**WORK TO BE COMPLETED:** Give back every record word for word, but keep the pictures out.

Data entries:
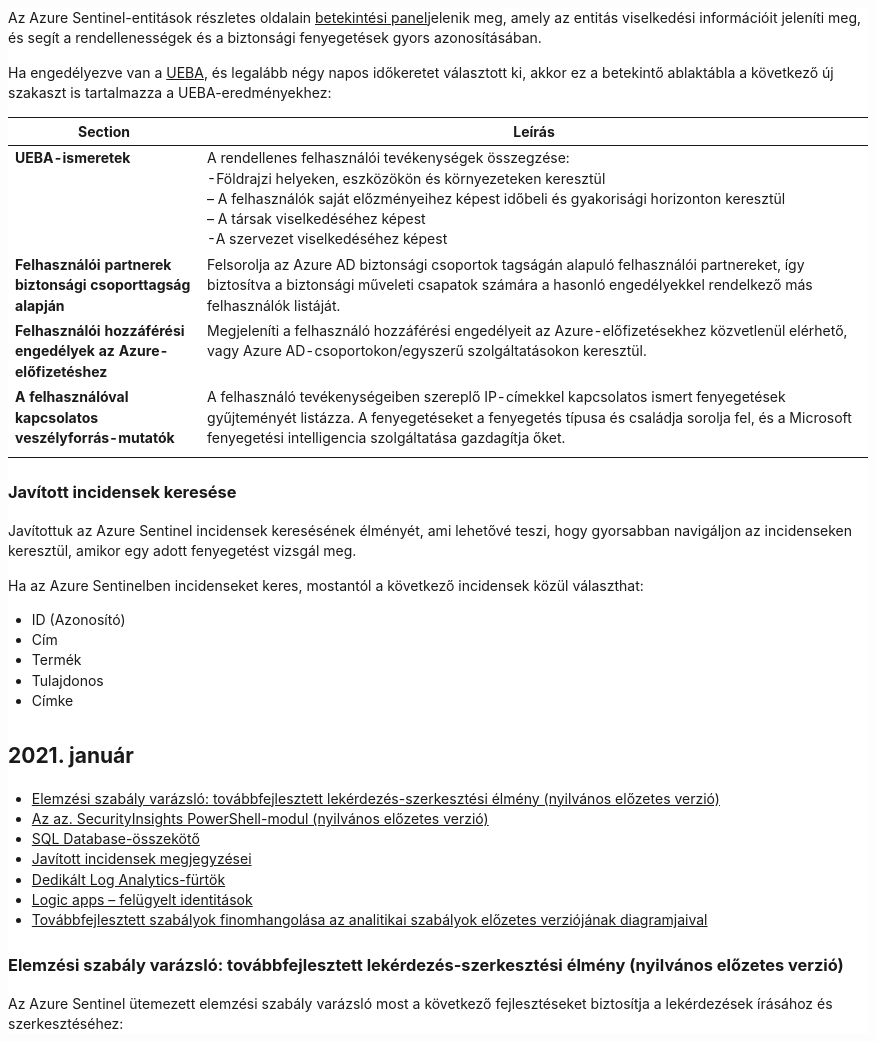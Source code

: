 Az Azure Sentinel-entitások részletes oldalain [betekintési panel](identify-threats-with-entity-behavior-analytics.md#entity-insights)jelenik meg, amely az entitás viselkedési információit jeleníti meg, és segít a rendellenességek és a biztonsági fenyegetések gyors azonosításában.

Ha engedélyezve van a [UEBA](ueba-enrichments.md), és legalább négy napos időkeretet választott ki, akkor ez a betekintő ablaktábla a következő új szakaszt is tartalmazza a UEBA-eredményekhez:

|Section  |Leírás  |
|---------|---------|
|**UEBA-ismeretek**     | A rendellenes felhasználói tevékenységek összegzése: <br>-Földrajzi helyeken, eszközökön és környezeteken keresztül<br>– A felhasználók saját előzményeihez képest időbeli és gyakorisági horizonton keresztül <br>– A társak viselkedéséhez képest <br>-A szervezet viselkedéséhez képest     |
|**Felhasználói partnerek biztonsági csoporttagság alapján**     |   Felsorolja az Azure AD biztonsági csoportok tagságán alapuló felhasználói partnereket, így biztosítva a biztonsági műveleti csapatok számára a hasonló engedélyekkel rendelkező más felhasználók listáját.  |
|**Felhasználói hozzáférési engedélyek az Azure-előfizetéshez**     |     Megjeleníti a felhasználó hozzáférési engedélyeit az Azure-előfizetésekhez közvetlenül elérhető, vagy Azure AD-csoportokon/egyszerű szolgáltatásokon keresztül.   |
|**A felhasználóval kapcsolatos veszélyforrás-mutatók**     |  A felhasználó tevékenységeiben szereplő IP-címekkel kapcsolatos ismert fenyegetések gyűjteményét listázza. A fenyegetéseket a fenyegetés típusa és családja sorolja fel, és a Microsoft fenyegetési intelligencia szolgáltatása gazdagítja őket.       |
|     |         |

### <a name="improved-incident-search"></a>Javított incidensek keresése

Javítottuk az Azure Sentinel incidensek keresésének élményét, ami lehetővé teszi, hogy gyorsabban navigáljon az incidenseken keresztül, amikor egy adott fenyegetést vizsgál meg.

Ha az Azure Sentinelben incidenseket keres, mostantól a következő incidensek közül választhat:

- ID (Azonosító)
- Cím
- Termék
- Tulajdonos
- Címke

## <a name="january-2021"></a>2021. január

- [Elemzési szabály varázsló: továbbfejlesztett lekérdezés-szerkesztési élmény (nyilvános előzetes verzió)](#analytics-rule-wizard-improved-query-editing-experience-public-preview)
- [Az az. SecurityInsights PowerShell-modul (nyilvános előzetes verzió)](#azsecurityinsights-powershell-module-public-preview)
- [SQL Database-összekötő](#sql-database-connector)
- [Javított incidensek megjegyzései](#improved-incident-comments)
- [Dedikált Log Analytics-fürtök](#dedicated-log-analytics-clusters)
- [Logic apps – felügyelt identitások](#logic-apps-managed-identities)
- [Továbbfejlesztett szabályok finomhangolása az analitikai szabályok előzetes verziójának diagramjaival](#improved-rule-tuning-with-the-analytics-rule-preview-graphs-public-preview)


### <a name="analytics-rule-wizard-improved-query-editing-experience-public-preview"></a>Elemzési szabály varázsló: továbbfejlesztett lekérdezés-szerkesztési élmény (nyilvános előzetes verzió)

Az Azure Sentinel ütemezett elemzési szabály varázsló most a következő fejlesztéseket biztosítja a lekérdezések írásához és szerkesztéséhez:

**YOUR RESPONSE:**
Source code

: Az Azure Sentinel-entitások részletes oldalain [betekintési panel](identify-threats-with-entity-behavior-analytics.md#entity-insights)jelenik meg, amely az entitás viselkedési információit jeleníti meg, és segít a rendellenességek és a biztonsági fenyegetések gyors azonosításában.

Ha engedélyezve van a [UEBA](ueba-enrichments.md), és legalább négy napos időkeretet választott ki, akkor ez a betekintő ablaktábla a következő új szakaszt is tartalmazza a UEBA-eredményekhez:

|Section  |Leírás  |
|---------|---------|
|**UEBA-ismeretek**     | A rendellenes felhasználói tevékenységek összegzése: <br>-Földrajzi helyeken, eszközökön és környezeteken keresztül<br>– A felhasználók saját előzményeihez képest időbeli és gyakorisági horizonton keresztül <br>– A társak viselkedéséhez képest <br>-A szervezet viselkedéséhez képest     |
|**Felhasználói partnerek biztonsági csoporttagság alapján**     |   Felsorolja az Azure AD biztonsági csoportok tagságán alapuló felhasználói partnereket, így biztosítva a biztonsági műveleti csapatok számára a hasonló engedélyekkel rendelkező más felhasználók listáját.  |
|**Felhasználói hozzáférési engedélyek az Azure-előfizetéshez**     |     Megjeleníti a felhasználó hozzáférési engedélyeit az Azure-előfizetésekhez közvetlenül elérhető, vagy Azure AD-csoportokon/egyszerű szolgáltatásokon keresztül.   |
|**A felhasználóval kapcsolatos veszélyforrás-mutatók**     |  A felhasználó tevékenységeiben szereplő IP-címekkel kapcsolatos ismert fenyegetések gyűjteményét listázza. A fenyegetéseket a fenyegetés típusa és családja sorolja fel, és a Microsoft fenyegetési intelligencia szolgáltatása gazdagítja őket.       |
|     |         |

### <a name="improved-incident-search"></a>Javított incidensek keresése

Javítottuk az Azure Sentinel incidensek keresésének élményét, ami lehetővé teszi, hogy gyorsabban navigáljon az incidenseken keresztül, amikor egy adott fenyegetést vizsgál meg.

Ha az Azure Sentinelben incidenseket keres, mostantól a következő incidensek közül választhat:

- ID (Azonosító)
- Cím
- Termék
- Tulajdonos
- Címke

## <a name="january-2021"></a>2021. január

- [Elemzési szabály varázsló: továbbfejlesztett lekérdezés-szerkesztési élmény (nyilvános előzetes verzió)](#analytics-rule-wizard-improved-query-editing-experience-public-preview)
- [Az az. SecurityInsights PowerShell-modul (nyilvános előzetes verzió)](#azsecurityinsights-powershell-module-public-preview)
- [SQL Database-összekötő](#sql-database-connector)
- [Javított incidensek megjegyzései](#improved-incident-comments)
- [Dedikált Log Analytics-fürtök](#dedicated-log-analytics-clusters)
- [Logic apps – felügyelt identitások](#logic-apps-managed-identities)
- [Továbbfejlesztett szabályok finomhangolása az analitikai szabályok előzetes verziójának diagramjaival](#improved-rule-tuning-with-the-analytics-rule-preview-graphs-public-preview)


### <a name="analytics-rule-wizard-improved-query-editing-experience-public-preview"></a>Elemzési szabály varázsló: továbbfejlesztett lekérdezés-szerkesztési élmény (nyilvános előzetes verzió)

Az Azure Sentinel ütemezett elemzési szabály varázsló most a következő fejlesztéseket biztosítja a lekérdezések írásához és szerkesztéséhez:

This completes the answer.